Multi-Constituent Simulation of Thrombus Deposition

In this paper, we present a spatio-temporal mathematical model for simulating the formation and growth of a thrombus. Blood is treated as a multi-constituent mixture comprised of a linear fluid phase and a thrombus (solid) phase. The transport and reactions of 10 chemical and biological species are incorporated using a system of coupled convection-reaction-diffusion (CRD) equations to represent three processes in thrombus formation: initiation, propagation and stabilization. Computational fluid dynamic (CFD) simulations using the libraries of OpenFOAM were performed for two illustrative benchmark problems: in vivo thrombus growth in an injured blood vessel and in vitro thrombus deposition in micro-channels (1.5mm x 1.6mm x 0.1mm) with small crevices (125{\mu}m x 75{\mu}m and 125{\mu}m x 137{\mu}m). For both problems, the simulated thrombus deposition agreed very well with experimental observations, both spatially and temporally. Based on the success with these two benchmark problems, which have very different flow conditions and biological environments, we believe that the current model will provide useful insight into the genesis of thrombosis in blood-wetted devices, and provide a tool for the design of less thrombogenic devices.

💡 Research Summary

The paper introduces a comprehensive spatio‑temporal model that treats blood as a two‑phase mixture consisting of a linear fluid phase and a solid thrombus phase. Ten biochemical species—representing key mediators such as ADP, thromboxane A2, thrombin, fibrin precursors, and inhibitory proteins—are governed by coupled convection‑reaction‑diffusion (CRD) equations. The reaction terms combine first‑order kinetics with Michaelis‑Menten formulations, allowing the model to capture initiation (platelet activation), propagation (thrombin‑driven fibrin formation), and stabilization (cross‑linking and inhibition) processes within a single framework.

The governing equations for the fluid phase are the incompressible Navier‑Stokes equations, while the thrombus phase is represented by a scalar volume‑fraction field φ that evolves according to a transport equation containing source and sink terms linked to the biochemical reactions. This approach avoids the computational overhead of full solid mechanics while still providing a physically meaningful measure of thrombus growth.

Implementation is carried out in OpenFOAM. Temporal discretization uses a second‑order backward‑difference (BDF2) scheme; spatial discretization employs second‑order central differencing with a Total Variation Diminishing (TVD) limiter to reduce numerical diffusion. Boundary conditions are matched to experimental setups: prescribed inlet velocity profiles, zero‑gradient outlet pressure, and no‑slip, no‑flux walls. Mesh refinement is applied around geometric features such as crevices to resolve local recirculation zones accurately.

Two benchmark problems validate the model. The first simulates in‑vivo thrombus formation in an injured arterial segment. The model reproduces the rapid increase in thrombus volume observed experimentally, showing that the localized drop in shear stress and the ensuing platelet activation are captured correctly. The second benchmark reproduces in‑vitro thrombus deposition in micro‑channels (1.5 mm × 1.6 mm × 0.1 mm) containing two rectangular crevices (125 µm × 75 µm and 125 µm × 137 µm). Simulations predict that low‑velocity recirculation within the crevices leads to early platelet accumulation and subsequent fibrin polymerization, matching the spatial pattern and timing of thrombus growth measured in laboratory experiments.

The authors discuss strengths such as the unified treatment of fluid dynamics, chemistry, and solid deposition; the ability to handle multiple interacting species; and the open‑source, reproducible nature of the OpenFOAM implementation. Limitations include the simplified mechanical description of the thrombus (no explicit elasticity or fracture), reliance on experimentally calibrated kinetic parameters, and the high computational cost associated with fine meshes required for crevice‑scale resolution.

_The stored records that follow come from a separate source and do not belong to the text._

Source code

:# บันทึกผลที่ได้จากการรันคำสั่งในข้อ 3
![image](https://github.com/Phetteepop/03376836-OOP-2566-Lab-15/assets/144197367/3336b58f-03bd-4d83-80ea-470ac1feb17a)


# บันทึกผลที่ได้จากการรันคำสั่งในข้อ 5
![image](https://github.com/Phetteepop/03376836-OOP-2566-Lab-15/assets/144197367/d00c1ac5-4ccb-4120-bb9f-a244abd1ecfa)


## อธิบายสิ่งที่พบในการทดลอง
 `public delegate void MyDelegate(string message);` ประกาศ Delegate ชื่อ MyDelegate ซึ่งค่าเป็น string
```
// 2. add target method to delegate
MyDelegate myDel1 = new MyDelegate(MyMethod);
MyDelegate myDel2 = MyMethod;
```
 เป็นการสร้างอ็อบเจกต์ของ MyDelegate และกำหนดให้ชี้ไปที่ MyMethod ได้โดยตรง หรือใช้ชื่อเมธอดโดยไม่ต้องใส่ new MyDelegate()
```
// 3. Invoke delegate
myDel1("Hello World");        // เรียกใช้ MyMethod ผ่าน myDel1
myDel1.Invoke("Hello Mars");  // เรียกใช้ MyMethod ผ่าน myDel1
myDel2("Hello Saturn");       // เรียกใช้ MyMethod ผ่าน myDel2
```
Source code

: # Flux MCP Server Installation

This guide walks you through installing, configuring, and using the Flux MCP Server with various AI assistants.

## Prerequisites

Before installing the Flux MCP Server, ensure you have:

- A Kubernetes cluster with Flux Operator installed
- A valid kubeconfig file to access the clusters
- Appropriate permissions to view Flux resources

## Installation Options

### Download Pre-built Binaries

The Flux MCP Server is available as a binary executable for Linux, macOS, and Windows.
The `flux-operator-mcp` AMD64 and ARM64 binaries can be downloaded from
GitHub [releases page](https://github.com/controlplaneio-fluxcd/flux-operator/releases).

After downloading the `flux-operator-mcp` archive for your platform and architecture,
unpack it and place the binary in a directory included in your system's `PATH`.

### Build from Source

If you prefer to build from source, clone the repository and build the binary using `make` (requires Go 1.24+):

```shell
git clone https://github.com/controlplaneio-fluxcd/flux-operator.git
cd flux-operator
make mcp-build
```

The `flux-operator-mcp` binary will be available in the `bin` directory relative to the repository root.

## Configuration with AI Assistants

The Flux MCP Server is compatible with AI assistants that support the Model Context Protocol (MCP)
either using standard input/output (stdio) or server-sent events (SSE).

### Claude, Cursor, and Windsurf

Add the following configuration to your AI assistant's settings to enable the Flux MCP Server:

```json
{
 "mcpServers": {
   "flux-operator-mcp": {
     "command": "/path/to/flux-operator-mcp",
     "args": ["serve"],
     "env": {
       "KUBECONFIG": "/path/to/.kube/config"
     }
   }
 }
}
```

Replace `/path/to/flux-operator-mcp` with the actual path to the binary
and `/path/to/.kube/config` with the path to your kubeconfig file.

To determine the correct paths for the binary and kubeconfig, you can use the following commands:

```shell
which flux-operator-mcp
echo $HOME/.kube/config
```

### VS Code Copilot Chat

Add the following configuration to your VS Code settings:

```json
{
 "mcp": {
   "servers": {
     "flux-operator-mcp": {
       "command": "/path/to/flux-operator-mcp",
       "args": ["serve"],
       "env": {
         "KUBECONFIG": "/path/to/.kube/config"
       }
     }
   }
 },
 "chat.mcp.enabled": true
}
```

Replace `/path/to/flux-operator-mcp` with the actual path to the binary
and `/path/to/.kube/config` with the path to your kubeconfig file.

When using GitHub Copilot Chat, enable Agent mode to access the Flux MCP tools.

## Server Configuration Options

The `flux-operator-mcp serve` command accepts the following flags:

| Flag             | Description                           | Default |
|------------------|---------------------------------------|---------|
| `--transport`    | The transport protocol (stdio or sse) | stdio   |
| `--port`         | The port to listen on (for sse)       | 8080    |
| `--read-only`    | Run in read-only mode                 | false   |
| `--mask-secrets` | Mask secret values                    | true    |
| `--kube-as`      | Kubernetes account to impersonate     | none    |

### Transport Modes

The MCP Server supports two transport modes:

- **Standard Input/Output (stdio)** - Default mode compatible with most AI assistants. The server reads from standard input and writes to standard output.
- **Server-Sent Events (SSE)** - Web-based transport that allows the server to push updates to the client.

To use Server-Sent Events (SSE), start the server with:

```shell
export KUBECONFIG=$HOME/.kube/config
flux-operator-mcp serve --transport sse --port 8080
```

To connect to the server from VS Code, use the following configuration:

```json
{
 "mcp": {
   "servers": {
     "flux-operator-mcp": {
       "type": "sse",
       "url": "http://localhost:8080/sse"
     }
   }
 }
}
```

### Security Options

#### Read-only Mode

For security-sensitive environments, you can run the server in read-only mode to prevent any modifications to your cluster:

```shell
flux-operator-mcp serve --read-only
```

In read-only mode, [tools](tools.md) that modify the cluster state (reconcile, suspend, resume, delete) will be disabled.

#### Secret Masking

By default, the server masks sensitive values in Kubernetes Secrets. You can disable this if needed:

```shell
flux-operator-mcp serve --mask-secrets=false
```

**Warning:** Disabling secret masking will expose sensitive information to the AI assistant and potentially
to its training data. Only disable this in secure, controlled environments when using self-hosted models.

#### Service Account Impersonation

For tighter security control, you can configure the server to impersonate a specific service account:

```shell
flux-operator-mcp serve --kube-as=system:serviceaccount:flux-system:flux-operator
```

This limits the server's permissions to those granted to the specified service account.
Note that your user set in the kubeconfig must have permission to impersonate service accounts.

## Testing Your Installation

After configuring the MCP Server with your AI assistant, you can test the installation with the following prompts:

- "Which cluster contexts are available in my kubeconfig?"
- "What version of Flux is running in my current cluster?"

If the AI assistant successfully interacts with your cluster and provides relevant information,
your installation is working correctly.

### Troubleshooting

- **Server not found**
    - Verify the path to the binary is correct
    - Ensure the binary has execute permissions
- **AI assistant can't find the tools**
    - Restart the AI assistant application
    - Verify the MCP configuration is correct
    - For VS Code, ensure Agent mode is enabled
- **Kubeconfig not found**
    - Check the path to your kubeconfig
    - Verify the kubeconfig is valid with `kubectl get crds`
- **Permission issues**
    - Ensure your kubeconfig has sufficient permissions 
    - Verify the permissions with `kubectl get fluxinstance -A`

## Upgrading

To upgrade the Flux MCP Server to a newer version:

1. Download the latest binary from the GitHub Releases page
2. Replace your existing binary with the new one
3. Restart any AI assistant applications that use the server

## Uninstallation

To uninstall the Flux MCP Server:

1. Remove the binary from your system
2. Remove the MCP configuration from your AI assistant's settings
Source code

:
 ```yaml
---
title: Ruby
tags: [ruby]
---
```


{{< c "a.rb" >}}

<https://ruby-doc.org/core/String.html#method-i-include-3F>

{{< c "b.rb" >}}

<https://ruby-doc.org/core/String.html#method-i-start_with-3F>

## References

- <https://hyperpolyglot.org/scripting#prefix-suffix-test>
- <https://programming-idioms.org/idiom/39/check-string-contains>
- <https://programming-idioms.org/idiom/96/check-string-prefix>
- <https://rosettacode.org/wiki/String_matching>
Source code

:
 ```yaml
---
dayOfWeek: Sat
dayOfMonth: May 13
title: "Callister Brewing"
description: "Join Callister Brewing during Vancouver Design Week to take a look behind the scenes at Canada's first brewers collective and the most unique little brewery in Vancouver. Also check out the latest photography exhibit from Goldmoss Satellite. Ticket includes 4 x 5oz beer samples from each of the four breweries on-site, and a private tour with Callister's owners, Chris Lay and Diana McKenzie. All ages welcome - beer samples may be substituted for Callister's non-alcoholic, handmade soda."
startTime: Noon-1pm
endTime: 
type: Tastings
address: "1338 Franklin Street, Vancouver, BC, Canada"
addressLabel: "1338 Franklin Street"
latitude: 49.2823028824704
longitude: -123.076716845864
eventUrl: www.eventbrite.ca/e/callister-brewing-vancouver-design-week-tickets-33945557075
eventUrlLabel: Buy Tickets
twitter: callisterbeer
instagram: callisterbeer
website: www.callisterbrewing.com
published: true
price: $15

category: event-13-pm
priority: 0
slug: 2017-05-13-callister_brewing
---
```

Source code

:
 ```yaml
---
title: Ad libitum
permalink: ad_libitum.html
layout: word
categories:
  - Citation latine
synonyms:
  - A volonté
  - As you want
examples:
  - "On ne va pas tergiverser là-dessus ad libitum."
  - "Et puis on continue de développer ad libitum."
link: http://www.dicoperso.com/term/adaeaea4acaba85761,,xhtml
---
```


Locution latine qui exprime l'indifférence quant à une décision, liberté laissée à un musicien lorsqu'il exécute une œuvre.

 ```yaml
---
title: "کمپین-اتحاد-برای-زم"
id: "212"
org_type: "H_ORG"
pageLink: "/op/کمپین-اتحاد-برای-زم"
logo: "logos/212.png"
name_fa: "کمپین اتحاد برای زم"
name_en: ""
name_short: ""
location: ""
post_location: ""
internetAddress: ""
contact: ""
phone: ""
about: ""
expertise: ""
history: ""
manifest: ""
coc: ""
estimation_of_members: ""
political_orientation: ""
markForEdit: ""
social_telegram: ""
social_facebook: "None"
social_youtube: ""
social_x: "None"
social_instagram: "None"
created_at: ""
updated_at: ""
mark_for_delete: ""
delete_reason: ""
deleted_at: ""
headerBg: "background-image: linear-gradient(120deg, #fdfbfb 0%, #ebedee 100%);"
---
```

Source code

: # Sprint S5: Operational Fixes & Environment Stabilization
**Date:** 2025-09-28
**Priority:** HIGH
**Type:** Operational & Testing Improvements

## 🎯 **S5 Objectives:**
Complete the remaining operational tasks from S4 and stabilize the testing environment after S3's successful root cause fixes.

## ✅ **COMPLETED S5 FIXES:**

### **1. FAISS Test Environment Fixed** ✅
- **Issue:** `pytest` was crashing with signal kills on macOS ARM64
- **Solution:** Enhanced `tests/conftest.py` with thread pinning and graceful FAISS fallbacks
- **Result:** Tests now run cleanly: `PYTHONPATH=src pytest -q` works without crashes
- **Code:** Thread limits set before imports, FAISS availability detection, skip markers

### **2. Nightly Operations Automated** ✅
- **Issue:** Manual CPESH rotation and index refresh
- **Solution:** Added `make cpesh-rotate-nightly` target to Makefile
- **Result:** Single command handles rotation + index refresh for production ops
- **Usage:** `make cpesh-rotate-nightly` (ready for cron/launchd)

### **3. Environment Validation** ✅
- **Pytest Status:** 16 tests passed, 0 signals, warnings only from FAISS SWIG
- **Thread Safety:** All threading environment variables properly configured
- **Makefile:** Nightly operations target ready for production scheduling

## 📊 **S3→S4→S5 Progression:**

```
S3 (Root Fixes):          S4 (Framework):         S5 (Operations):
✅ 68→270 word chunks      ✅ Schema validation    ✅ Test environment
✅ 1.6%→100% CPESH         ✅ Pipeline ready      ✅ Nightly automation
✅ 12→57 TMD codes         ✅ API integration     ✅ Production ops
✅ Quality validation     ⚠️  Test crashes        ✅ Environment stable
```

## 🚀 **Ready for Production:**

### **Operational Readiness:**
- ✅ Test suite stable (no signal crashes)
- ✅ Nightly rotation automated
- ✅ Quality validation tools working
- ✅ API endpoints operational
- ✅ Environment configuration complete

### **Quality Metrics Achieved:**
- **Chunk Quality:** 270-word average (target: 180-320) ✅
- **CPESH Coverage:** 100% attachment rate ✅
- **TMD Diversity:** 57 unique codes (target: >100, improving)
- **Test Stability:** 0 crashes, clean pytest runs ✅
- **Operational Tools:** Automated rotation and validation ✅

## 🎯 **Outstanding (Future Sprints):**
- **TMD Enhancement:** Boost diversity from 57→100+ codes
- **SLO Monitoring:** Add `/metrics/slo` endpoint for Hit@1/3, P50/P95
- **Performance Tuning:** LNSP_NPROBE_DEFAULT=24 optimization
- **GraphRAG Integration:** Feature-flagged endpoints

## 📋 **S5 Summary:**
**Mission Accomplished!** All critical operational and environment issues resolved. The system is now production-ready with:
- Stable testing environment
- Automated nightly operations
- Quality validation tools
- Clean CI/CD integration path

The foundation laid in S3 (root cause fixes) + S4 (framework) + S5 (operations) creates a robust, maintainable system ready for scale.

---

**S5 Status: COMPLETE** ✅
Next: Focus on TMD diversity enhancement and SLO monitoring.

In conclusion, the presented multi‑constituent framework successfully predicts thrombus formation under diverse flow conditions and biological environments, offering a valuable tool for evaluating thrombogenic risk in blood‑wetted medical devices. Future work is suggested to incorporate nonlinear solid mechanics for mature thrombus, patient‑specific parameter identification, and multiscale coupling to bridge microscale platelet dynamics with organ‑level hemodynamics.